Health Canada says that the upcoming program is a pilot project for the federal government and is expected to run for four years.
Information will be collected and reviewed over the four-year period to see how similar supports can best be developed across Canada in the future.
“It has never been more important to provide harm reduction and treatment services to people who use drugs,” said Canada’s Minister of Health, Patty Hajdu in a release Wednesday.
“It is devastating to see that the pandemic has worsened the situation for Canadians struggling with substance use disorders in many parts of country, including Vancouver Island communities in British Columbia. Providing a safer alternative to street drugs will save lives and help people in Cowichan Valley access treatment and other supports,” she said.

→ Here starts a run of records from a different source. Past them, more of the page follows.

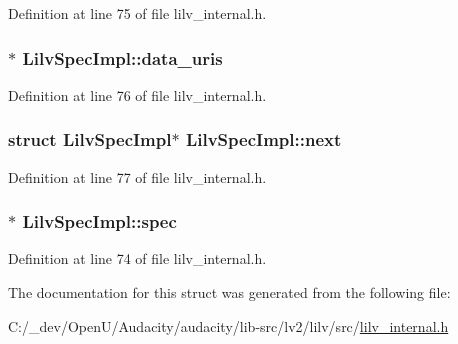 Definition at line 75 of file lilv\+\_\+internal.\+h.

\subsubsection[{\texorpdfstring{data\+\_\+uris}{data_uris}}]{$\ast$ Lilv\+Spec\+Impl\+::data\+\_\+uris}\hypertarget{struct_lilv_spec_impl_a77496c19f1149e32134bf4d0b52cee04}{}\label{struct_lilv_spec_impl_a77496c19f1149e32134bf4d0b52cee04}


Definition at line 76 of file lilv\+\_\+internal.\+h.

\subsubsection[{\texorpdfstring{next}{next}}]{\setlength{\rightskip}{0pt plus 5cm}struct {\bf Lilv\+Spec\+Impl}$\ast$ Lilv\+Spec\+Impl\+::next}\hypertarget{struct_lilv_spec_impl_a55bd8eb6d22428cd766b40ca088b505d}{}\label{struct_lilv_spec_impl_a55bd8eb6d22428cd766b40ca088b505d}


Definition at line 77 of file lilv\+\_\+internal.\+h.

\subsubsection[{\texorpdfstring{spec}{spec}}]{$\ast$ Lilv\+Spec\+Impl\+::spec}\hypertarget{struct_lilv_spec_impl_a659bf23b85a605a3db91623634fe24ae}{}\label{struct_lilv_spec_impl_a659bf23b85a605a3db91623634fe24ae}


Definition at line 74 of file lilv\+\_\+internal.\+h.



The documentation for this struct was generated from the following file\+:\begin{DoxyCompactItemize}
\item 
C\+:/\+\_\+dev/\+Open\+U/\+Audacity/audacity/lib-\/src/lv2/lilv/src/\hyperlink{lilv__internal_8h}{lilv\+\_\+internal.\+h}\end{DoxyCompactItemize}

Health Canada says the COVID-19 pandemic has led to an increasingly toxic illicit drug supply on Vancouver Island.
The federal government believes that offering access to pharmaceutical-grade medication as an alternative to the island’s current street supply will “help save lives and improve health outcomes.”

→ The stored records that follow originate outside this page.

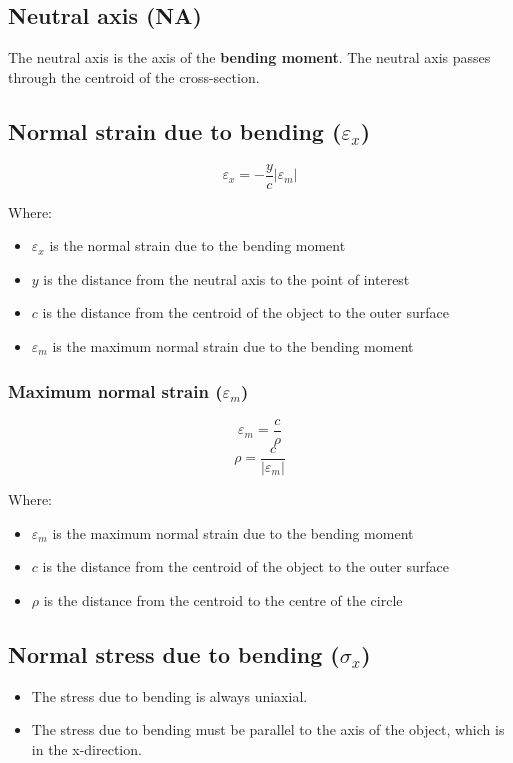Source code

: \documentclass[11pt]{article}
\begin{document}
\subsection{Neutral axis (NA)}
\label{sec:org1c560bc}
The neutral axis is the axis of the \textbf{bending moment}. The neutral axis passes through the centroid of the cross-section.
\subsection{Normal strain due to bending (\(\varepsilon_x\))}
\label{sec:org7c1be3c}
\[\varepsilon_x = - \frac{y}{c} \left| \varepsilon_m \right|\]

Where:
\begin{itemize}
\item \(\varepsilon_x\) is the normal strain due to the bending moment
\item \(y\) is the distance from the neutral axis to the point of interest
\item \(c\) is the distance from the centroid of the object to the outer surface
\item \(\varepsilon_m\) is the maximum normal strain due to the bending moment
\end{itemize}
\subsubsection{Maximum normal strain (\(\varepsilon_m\))}
\label{sec:org68b8147}
\[\varepsilon_m = \frac{c}{\rho}\]
\[\rho = \frac{c}{\left| \varepsilon_m \right|}\]

Where:
\begin{itemize}
\item \(\varepsilon_m\) is the maximum normal strain due to the bending moment
\item \(c\) is the distance from the centroid of the object to the outer surface
\item \(\rho\) is the distance from the centroid to the centre of the circle
\end{itemize}

\newpage
\subsection{Normal stress due to bending (\(\sigma_x\))}
\label{sec:org33f8b43}
\begin{itemize}
\item The stress due to bending is always uniaxial.
\item The stress due to bending must be parallel to the axis of the object, which is in the x-direction.
\end{itemize}
\end{document}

The federal and B.C. governments say they are also working on improving housing, harm reduction treatment and other services for people who are recovering from drug addictions.
“This medication option will provide a life-saving alternative to the contaminated drug supply that is driving our drug poisoning crisis,” said Dr. Richard Stanwick, chief medical health officer for Island Health, in a release Wednesday.
“The recent increase in overdose deaths in communities within Island Health shows a clear need for better access to a safer drug supply.”
According to the BC Coroners Service, May 2020 marked the deadliest month in the province’s history for drug overdoses.
Approximately 170 people – an average of 5.5 per day – died of suspected illicit drug overdoses in B.C. in May.
To date, a total of 189 people have died of COVID-19 in the province since the pandemic began.